Saved entries:
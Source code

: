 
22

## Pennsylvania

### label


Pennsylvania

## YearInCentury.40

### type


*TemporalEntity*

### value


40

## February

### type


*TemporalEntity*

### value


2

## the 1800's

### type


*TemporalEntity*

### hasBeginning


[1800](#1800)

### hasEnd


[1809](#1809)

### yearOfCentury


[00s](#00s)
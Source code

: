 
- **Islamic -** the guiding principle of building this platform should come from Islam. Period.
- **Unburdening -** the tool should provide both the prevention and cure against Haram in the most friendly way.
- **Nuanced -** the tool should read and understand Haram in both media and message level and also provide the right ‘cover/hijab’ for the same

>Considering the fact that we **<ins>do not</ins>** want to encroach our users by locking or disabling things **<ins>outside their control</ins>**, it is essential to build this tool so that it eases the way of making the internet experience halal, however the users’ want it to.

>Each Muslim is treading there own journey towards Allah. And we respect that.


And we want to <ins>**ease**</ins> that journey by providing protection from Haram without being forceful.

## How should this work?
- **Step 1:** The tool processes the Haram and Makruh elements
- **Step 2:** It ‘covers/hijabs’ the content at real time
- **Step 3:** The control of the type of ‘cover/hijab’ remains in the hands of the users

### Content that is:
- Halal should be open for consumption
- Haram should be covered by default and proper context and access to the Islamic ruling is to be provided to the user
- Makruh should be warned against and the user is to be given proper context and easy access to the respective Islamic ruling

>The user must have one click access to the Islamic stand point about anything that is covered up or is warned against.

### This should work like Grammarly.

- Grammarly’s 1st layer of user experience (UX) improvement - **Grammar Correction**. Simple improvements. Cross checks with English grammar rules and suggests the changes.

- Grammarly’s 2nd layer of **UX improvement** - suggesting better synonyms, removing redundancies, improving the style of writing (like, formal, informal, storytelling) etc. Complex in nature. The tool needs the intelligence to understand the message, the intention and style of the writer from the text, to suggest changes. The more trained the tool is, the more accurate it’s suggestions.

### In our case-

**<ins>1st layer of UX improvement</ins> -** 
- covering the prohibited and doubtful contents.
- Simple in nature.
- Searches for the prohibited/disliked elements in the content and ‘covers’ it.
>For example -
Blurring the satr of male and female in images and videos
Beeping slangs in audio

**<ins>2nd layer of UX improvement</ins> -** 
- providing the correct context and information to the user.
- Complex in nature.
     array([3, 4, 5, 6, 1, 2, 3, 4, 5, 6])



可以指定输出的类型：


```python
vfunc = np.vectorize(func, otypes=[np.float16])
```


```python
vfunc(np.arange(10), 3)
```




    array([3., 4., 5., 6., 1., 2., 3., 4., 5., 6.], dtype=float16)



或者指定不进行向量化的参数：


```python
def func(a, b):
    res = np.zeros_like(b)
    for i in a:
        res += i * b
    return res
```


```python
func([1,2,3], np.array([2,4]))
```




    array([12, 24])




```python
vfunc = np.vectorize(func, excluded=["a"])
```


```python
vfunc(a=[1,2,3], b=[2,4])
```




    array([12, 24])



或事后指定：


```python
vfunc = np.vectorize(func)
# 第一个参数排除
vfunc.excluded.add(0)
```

* Directions for this task:
Each line of the records that contains the string "providing" must be copied.

* Task output:
And we want to <ins>**ease**</ins> that journey by providing protection from Haram without being forceful.
- providing the correct context and information to the user.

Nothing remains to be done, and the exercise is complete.